# Campgrounds, Rv Parks Near Pullman, Wa



## WACOUGAR (Dec 20, 2006)

Since my daughter will be going to WSU starting next year, I am wondering if anyone has any experience with any campgrounds or RV parks in the area of Pullman, WA or Moscow, ID. Doxie suggested one that her Dad hosts, however it is only open from June through Sept. so that doesn't help during the school year much. I found a couple of RV parks in the Clarkston, WA area but that is a bit of a drive. Soooooo, if there are any suggestions, I would love to hear them.

Thanks,

Kelly


----------



## Doxie-Doglover-Too (Jan 25, 2007)

I'll check with my Dad and let you know. I don't recall a rv park anywhere, but times have changed so who knows!

There is one in Clarkston but yeah, it's a little drive.


----------



## Enumclawbackers (Jan 30, 2007)

We use this site often. Here's one open year round.

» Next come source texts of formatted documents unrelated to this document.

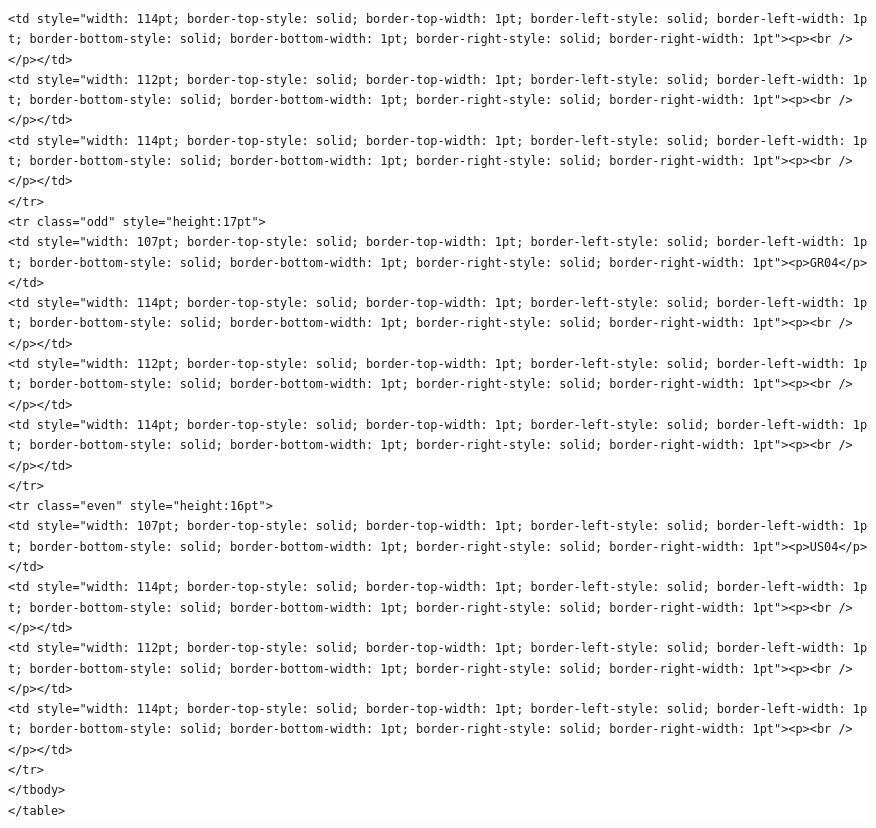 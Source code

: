    <td style="width: 114pt; border-top-style: solid; border-top-width: 1pt; border-left-style: solid; border-left-width: 1pt; border-bottom-style: solid; border-bottom-width: 1pt; border-right-style: solid; border-right-width: 1pt"><p><br />
    </p></td>
    <td style="width: 112pt; border-top-style: solid; border-top-width: 1pt; border-left-style: solid; border-left-width: 1pt; border-bottom-style: solid; border-bottom-width: 1pt; border-right-style: solid; border-right-width: 1pt"><p><br />
    </p></td>
    <td style="width: 114pt; border-top-style: solid; border-top-width: 1pt; border-left-style: solid; border-left-width: 1pt; border-bottom-style: solid; border-bottom-width: 1pt; border-right-style: solid; border-right-width: 1pt"><p><br />
    </p></td>
    </tr>
    <tr class="odd" style="height:17pt">
    <td style="width: 107pt; border-top-style: solid; border-top-width: 1pt; border-left-style: solid; border-left-width: 1pt; border-bottom-style: solid; border-bottom-width: 1pt; border-right-style: solid; border-right-width: 1pt"><p>GR04</p></td>
    <td style="width: 114pt; border-top-style: solid; border-top-width: 1pt; border-left-style: solid; border-left-width: 1pt; border-bottom-style: solid; border-bottom-width: 1pt; border-right-style: solid; border-right-width: 1pt"><p><br />
    </p></td>
    <td style="width: 112pt; border-top-style: solid; border-top-width: 1pt; border-left-style: solid; border-left-width: 1pt; border-bottom-style: solid; border-bottom-width: 1pt; border-right-style: solid; border-right-width: 1pt"><p><br />
    </p></td>
    <td style="width: 114pt; border-top-style: solid; border-top-width: 1pt; border-left-style: solid; border-left-width: 1pt; border-bottom-style: solid; border-bottom-width: 1pt; border-right-style: solid; border-right-width: 1pt"><p><br />
    </p></td>
    </tr>
    <tr class="even" style="height:16pt">
    <td style="width: 107pt; border-top-style: solid; border-top-width: 1pt; border-left-style: solid; border-left-width: 1pt; border-bottom-style: solid; border-bottom-width: 1pt; border-right-style: solid; border-right-width: 1pt"><p>US04</p></td>
    <td style="width: 114pt; border-top-style: solid; border-top-width: 1pt; border-left-style: solid; border-left-width: 1pt; border-bottom-style: solid; border-bottom-width: 1pt; border-right-style: solid; border-right-width: 1pt"><p><br />
    </p></td>
    <td style="width: 112pt; border-top-style: solid; border-top-width: 1pt; border-left-style: solid; border-left-width: 1pt; border-bottom-style: solid; border-bottom-width: 1pt; border-right-style: solid; border-right-width: 1pt"><p><br />
    </p></td>
    <td style="width: 114pt; border-top-style: solid; border-top-width: 1pt; border-left-style: solid; border-left-width: 1pt; border-bottom-style: solid; border-bottom-width: 1pt; border-right-style: solid; border-right-width: 1pt"><p><br />
    </p></td>
    </tr>
    </tbody>
    </table>

      
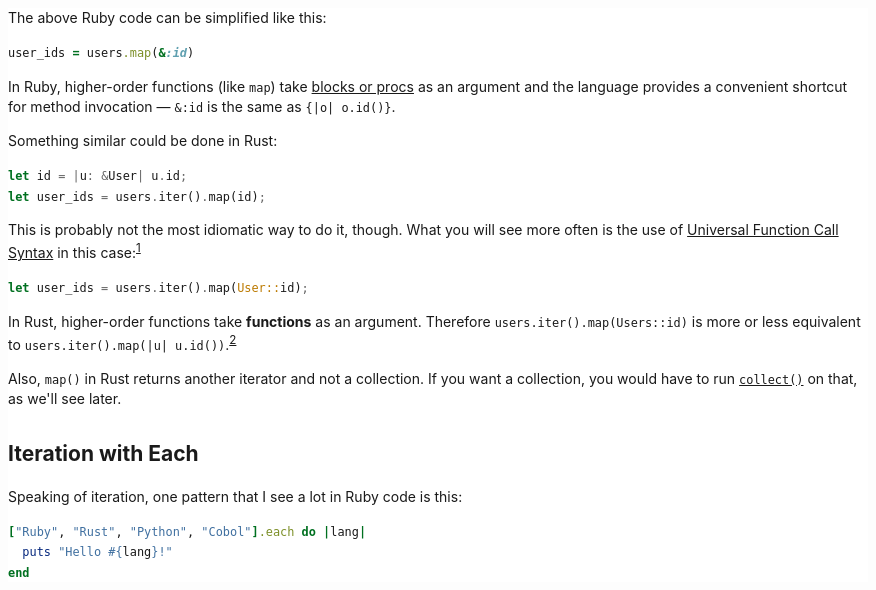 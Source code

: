 The above Ruby code can be simplified like this:

<div class="ruby lang-icon"></div>

```ruby
user_ids = users.map(&:id)
```


In Ruby, higher-order functions (like `map`) take [blocks or procs](https://blog.appsignal.com/2018/09/04/ruby-magic-closures-in-ruby-blocks-procs-and-lambdas.html) as an argument and the language provides a convenient shortcut for method invocation &mdash; `&:id` is the same as `{|o| o.id()}`.

Something similar could be done in Rust:

<a class="example" href="https://play.rust-lang.org/?gist=131027a481d4691821315ad308d26dc9&version=stable">
<div class="rust lang-icon"></div>

```rust
let id = |u: &User| u.id;
let user_ids = users.iter().map(id);
```

</a>

This is probably not the most idiomatic way to do it, though. What you will see more often is the use of [Universal Function Call Syntax](https://doc.rust-lang.org/book/first-edition/ufcs.html) in this case:<sup><a href="#fn1" id="ref1">1</a></sup>

<a class="example" href="https://play.rust-lang.org/?gist=51069ee76e5d534621ccd6633474b630&version=stable">
<div class="rust lang-icon"></div>

```rust
let user_ids = users.iter().map(User::id);
```

</a>

In Rust, higher-order functions take **functions** as an argument. Therefore `users.iter().map(Users::id)` is more or less equivalent to `users.iter().map(|u| u.id())`.<sup><a href="#fn2" id="ref2">2</a></sup>

Also, `map()` in Rust returns another iterator and not a collection.
If you want a collection, you would have to run [`collect()`](https://doc.rust-lang.org/std/iter/trait.Iterator.html#examples-23) on that, as we'll see later.

## Iteration with Each

Speaking of iteration, one pattern that I see a lot in Ruby code is this:

<a class="example" href="https://gist.github.com/mre/f6552360a4c08f2c064da7f00d434d5c">
<div class="ruby lang-icon"></div>

```ruby
["Ruby", "Rust", "Python", "Cobol"].each do |lang|
  puts "Hello #{lang}!"
end
```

http://www.rvparkreviews.com/regions/Washington/Colfax.html


----------



## Doxie-Doglover-Too (Jan 25, 2007)

I didn't realize Boyer had camping, I was there many years ago, about 32 to be exact, as a yound 17 year old skipping school and met my daughters father. The rest they say, is history.









The road is VERY steep and windy to Boyer.


----------



## WACOUGAR (Dec 20, 2006)

Maybe I will have a chance to check it out at the end of Feb. when I take Stacy over there for her visit. I was wondering about that place. Seems to me that someone could make some money by putting in a nice RV park real close to Pullman/Moscow with the two schools there. I know that at certain times, you can actually park an RV on the WSU campus (like during games and for example this summer when we take her to school in August) but that doesn't sound all that thrilling to me).

Thanks for the suggestions and Tawnya I will look into the Fairgrounds also. I think there is also a city park in Pullman with a few sites. Hmmmmm.....

Kelly


----------



## kristina (Mar 23, 2009)

You can camp in your RV on WSU's campus. Of course no hook ups, but you would be close to all the action... here is the link for info. 
http://www.parking.wsu.edu/RVParking

Here is also a list of RV places in the area... this is a PDF put out by the pullman chamber of commerce

http://www.pullmanchamber.com/Content/Asse...%20Brochure.pdf

Hope this helps,
Kristina


----------



## WACOUGAR (Dec 20, 2006)

kristina said:


> You can camp in your RV on WSU's campus. Of course no hook ups, but you would be close to all the action... here is the link for info.
> http://www.parking.wsu.edu/RVParking
> 
> Here is also a list of RV places in the area... this is a PDF put out by the pullman chamber of commerce
> ...


Thanks for the link to WSU's info on RV parking. I knew you could do that but for as many times as I've been on their website, that is one section I had not found. That is helpful. I did find the city park the last time I was there. It is not my dream location but it isn't bad. We may find that staying in the Clarkston/Lewiston area is our best bet for nice places to stay. They have a couple of very nice RV parks, but it is 30 minutes away. Anyway, I do thank you for the links. They are extremely helpful.

Kelly


----------